• [Required action]: Considering every line below, count those with the word "goto" and give only the result.

• [Material for this exercise]:
# # # # # # #

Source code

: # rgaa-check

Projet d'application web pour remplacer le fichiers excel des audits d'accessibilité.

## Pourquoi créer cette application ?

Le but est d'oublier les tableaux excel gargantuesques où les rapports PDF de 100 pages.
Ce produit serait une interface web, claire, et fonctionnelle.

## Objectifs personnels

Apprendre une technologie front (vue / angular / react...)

# # # # # # #

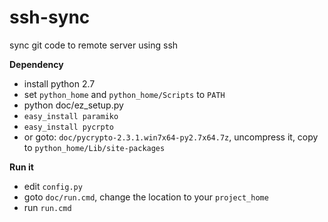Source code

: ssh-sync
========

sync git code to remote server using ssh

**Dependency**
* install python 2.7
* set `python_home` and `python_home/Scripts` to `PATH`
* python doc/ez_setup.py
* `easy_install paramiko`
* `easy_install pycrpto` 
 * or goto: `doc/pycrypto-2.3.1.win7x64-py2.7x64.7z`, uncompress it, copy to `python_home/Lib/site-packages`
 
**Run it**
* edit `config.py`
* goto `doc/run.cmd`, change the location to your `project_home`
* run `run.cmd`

# # # # # # #

• [Response below]: 2